Although initially overjoyed at the chance to earn more playing time, Crowder was confused with the motives of the Celtics’ front office. General manager Danny Ainge’s goal of acquiring draft picks – and possibly tanking the season – was a well-established philosophy. But the hyper-competitive Crowder, along with other newcomer Isaiah Thomas, wanted to make a tangible impact, one that translated to winning.

Head coach Brad Stevens made it clear, according to Crowder, that tanking wasn’t on the table. Winning games was the priority. That was all the 6’6” chiseled forward needed to assure him that he was, finally, in the right place.

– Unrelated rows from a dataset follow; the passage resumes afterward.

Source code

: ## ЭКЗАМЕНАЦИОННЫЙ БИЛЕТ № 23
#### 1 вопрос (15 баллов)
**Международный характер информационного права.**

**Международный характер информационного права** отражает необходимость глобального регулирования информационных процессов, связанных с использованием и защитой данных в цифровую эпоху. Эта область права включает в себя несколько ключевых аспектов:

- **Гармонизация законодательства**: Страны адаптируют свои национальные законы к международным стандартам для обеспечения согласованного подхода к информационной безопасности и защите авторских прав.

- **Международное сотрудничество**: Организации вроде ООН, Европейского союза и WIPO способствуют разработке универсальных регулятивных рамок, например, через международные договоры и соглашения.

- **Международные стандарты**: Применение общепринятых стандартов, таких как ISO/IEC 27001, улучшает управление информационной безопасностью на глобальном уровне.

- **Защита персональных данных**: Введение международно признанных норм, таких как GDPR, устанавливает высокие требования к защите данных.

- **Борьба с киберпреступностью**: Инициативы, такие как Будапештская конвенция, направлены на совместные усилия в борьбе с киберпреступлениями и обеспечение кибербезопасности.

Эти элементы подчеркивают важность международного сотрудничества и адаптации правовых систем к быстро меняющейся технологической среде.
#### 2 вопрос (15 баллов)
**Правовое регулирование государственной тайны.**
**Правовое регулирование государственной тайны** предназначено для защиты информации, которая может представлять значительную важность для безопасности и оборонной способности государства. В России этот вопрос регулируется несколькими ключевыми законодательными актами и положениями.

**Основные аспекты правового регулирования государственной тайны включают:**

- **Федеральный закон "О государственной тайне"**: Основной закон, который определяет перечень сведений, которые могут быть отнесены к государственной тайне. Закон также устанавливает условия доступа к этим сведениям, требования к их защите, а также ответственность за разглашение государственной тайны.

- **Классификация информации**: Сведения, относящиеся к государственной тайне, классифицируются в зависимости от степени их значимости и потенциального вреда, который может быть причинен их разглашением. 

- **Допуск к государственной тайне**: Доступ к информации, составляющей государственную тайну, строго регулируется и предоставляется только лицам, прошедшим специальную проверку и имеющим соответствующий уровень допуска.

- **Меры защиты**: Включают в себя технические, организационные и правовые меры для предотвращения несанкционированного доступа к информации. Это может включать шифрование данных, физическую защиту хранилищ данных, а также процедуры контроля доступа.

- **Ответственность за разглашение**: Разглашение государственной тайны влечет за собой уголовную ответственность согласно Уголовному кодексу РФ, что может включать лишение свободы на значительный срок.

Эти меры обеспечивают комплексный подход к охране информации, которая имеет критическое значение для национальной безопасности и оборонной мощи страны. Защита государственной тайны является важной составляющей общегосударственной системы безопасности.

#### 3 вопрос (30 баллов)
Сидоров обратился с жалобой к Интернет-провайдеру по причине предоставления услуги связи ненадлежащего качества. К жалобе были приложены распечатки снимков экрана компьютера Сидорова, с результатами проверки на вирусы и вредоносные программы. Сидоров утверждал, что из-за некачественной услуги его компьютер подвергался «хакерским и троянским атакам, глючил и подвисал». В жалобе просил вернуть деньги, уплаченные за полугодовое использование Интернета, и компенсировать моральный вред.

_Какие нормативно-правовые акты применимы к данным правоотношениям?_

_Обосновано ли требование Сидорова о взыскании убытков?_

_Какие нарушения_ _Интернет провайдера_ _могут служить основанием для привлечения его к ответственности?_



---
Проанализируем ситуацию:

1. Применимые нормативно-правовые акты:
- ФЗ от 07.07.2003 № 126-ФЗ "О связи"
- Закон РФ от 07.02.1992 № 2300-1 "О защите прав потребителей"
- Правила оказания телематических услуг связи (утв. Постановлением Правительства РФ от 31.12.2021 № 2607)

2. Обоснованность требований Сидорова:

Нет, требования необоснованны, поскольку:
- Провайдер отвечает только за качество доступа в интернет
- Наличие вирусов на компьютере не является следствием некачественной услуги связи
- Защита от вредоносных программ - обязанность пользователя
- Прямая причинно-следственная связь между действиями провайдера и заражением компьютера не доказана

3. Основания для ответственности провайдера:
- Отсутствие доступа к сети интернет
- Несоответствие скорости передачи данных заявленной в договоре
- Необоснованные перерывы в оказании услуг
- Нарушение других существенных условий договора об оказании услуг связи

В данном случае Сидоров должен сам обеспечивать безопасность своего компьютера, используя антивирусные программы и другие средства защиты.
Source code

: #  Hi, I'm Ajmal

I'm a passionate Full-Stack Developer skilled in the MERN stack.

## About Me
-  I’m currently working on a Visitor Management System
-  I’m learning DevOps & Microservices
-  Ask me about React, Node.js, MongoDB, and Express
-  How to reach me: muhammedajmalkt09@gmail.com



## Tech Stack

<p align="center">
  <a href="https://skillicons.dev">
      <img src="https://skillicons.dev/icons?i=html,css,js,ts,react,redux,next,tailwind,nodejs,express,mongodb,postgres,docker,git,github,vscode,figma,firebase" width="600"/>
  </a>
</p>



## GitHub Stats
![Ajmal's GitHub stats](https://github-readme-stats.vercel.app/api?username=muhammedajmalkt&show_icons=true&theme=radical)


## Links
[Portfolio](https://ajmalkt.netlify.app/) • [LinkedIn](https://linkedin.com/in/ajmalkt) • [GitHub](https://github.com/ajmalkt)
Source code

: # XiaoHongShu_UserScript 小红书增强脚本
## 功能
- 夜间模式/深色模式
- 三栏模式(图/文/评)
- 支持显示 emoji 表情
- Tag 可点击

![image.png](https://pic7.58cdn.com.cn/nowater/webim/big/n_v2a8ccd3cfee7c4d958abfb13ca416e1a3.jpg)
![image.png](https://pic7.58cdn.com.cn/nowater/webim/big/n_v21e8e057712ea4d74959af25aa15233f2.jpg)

The Rondo experiment was an immense failure in Dallas, and the other players included in the deal were sent elsewhere or were simply never a factor. In Boston, Crowder displayed a competitive spirit that, as he explained to ESPN, the young Celtics were lacking.

“I don’t like losing, man. I play this game to win. I never in my life played to lose. I don’t know what that feels like. I don’t play like that. I play to win. I felt like that the locker room here was kind of sulking right when I got here. It was sad to be in a professional locker room like that. I didn’t like it. I just wanted to come in each and every day and put my work in and hopefully make guys feed off my energy and take it from there.”

Once the ultimate goal of winning is achieved, vocals give way to another barrage of loud, celebratory tweets, each one ending with the hash-tagged expression, #ITALLSTARTEDINTHEDRIVEWAY. It’s a reminder of childhood battles, earning your keep and finding a way to claw, scratch or fight to a victory. And while the asphalt battleground has been replaced by the gleaming varnish of Boston’s parquet floor, the attitude that guided Jae Crowder from ignored high-school recruit to NBA stardom, remains intact and as passionate as ever.